▶ Work task
Copy every line of the data that includes the string "endorigfigure".

(Dataset items)
____

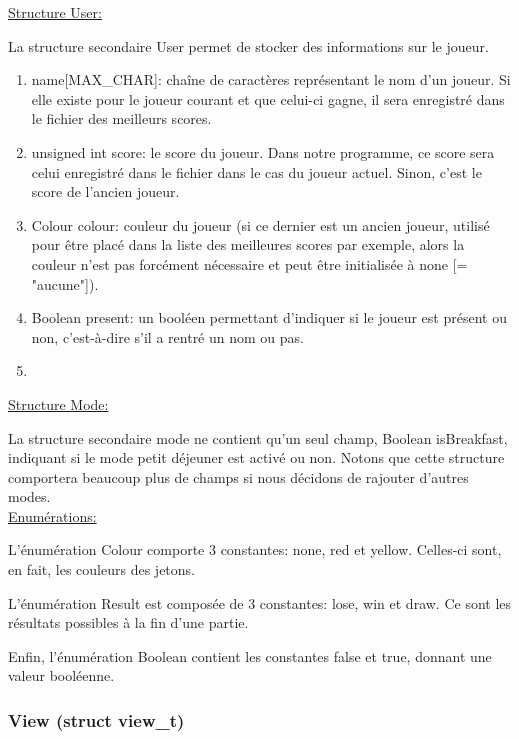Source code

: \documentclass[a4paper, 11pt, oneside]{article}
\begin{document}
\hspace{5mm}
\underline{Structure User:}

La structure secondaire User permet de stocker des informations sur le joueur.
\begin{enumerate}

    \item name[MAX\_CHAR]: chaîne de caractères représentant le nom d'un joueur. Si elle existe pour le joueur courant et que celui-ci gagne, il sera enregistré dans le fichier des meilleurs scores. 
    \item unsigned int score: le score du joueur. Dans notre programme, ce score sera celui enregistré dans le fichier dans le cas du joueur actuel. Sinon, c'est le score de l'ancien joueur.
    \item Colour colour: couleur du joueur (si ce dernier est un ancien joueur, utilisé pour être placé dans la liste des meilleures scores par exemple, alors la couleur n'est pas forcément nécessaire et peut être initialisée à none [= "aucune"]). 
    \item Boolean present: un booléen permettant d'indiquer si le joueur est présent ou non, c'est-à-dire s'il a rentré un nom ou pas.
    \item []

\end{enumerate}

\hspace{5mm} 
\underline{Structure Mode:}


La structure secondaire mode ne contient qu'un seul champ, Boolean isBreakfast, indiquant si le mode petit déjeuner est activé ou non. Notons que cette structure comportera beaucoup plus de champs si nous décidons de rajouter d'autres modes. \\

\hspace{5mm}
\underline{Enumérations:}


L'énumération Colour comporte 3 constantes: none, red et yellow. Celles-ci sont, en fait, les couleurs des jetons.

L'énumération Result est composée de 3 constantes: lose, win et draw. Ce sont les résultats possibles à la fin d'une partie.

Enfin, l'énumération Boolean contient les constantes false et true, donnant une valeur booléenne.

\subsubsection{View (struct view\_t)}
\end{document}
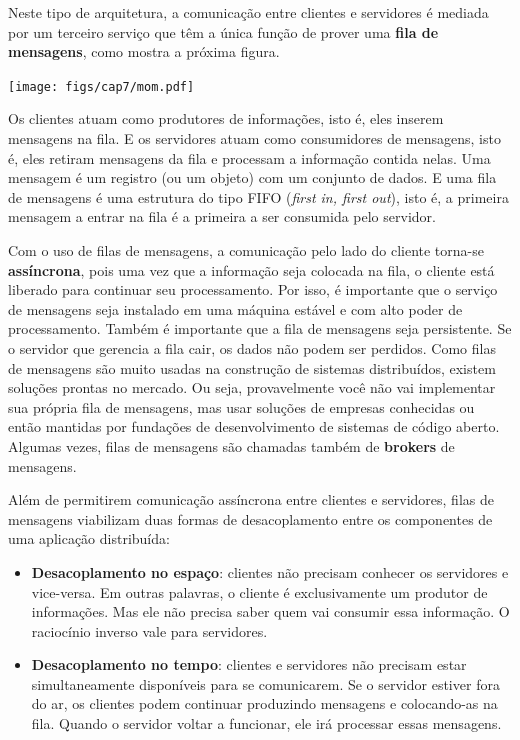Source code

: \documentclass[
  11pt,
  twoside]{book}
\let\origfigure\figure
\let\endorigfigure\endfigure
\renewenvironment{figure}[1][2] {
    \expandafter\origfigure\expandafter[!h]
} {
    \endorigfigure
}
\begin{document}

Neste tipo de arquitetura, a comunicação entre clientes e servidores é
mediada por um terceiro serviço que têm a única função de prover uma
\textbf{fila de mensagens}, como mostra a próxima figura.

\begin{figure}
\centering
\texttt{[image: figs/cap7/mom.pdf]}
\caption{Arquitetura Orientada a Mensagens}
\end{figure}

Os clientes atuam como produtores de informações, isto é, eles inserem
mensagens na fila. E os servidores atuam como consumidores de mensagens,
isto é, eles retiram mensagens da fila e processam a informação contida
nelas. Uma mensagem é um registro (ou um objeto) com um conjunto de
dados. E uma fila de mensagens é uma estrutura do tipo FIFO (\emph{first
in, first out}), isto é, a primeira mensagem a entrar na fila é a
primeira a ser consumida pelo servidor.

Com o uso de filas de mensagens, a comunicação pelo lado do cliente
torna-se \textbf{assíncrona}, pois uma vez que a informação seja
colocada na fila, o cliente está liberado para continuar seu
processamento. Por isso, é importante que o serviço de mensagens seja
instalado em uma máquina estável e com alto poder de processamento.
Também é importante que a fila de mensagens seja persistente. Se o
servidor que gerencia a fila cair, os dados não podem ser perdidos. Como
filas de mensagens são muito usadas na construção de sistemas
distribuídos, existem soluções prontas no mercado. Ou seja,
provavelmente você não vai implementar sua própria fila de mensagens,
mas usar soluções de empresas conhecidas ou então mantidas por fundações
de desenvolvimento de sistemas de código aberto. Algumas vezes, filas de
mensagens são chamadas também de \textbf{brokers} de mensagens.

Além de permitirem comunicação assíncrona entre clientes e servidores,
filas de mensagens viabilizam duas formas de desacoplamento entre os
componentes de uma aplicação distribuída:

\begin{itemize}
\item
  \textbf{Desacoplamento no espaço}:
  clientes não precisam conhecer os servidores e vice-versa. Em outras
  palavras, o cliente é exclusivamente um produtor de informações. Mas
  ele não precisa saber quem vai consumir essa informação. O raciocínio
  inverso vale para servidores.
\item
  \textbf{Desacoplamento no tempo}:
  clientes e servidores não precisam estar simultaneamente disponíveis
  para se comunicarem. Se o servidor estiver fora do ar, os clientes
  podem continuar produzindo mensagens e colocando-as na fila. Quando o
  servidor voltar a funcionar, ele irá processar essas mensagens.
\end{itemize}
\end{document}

____

▶ Answer section
\let\endorigfigure\endfigure
    \endorigfigure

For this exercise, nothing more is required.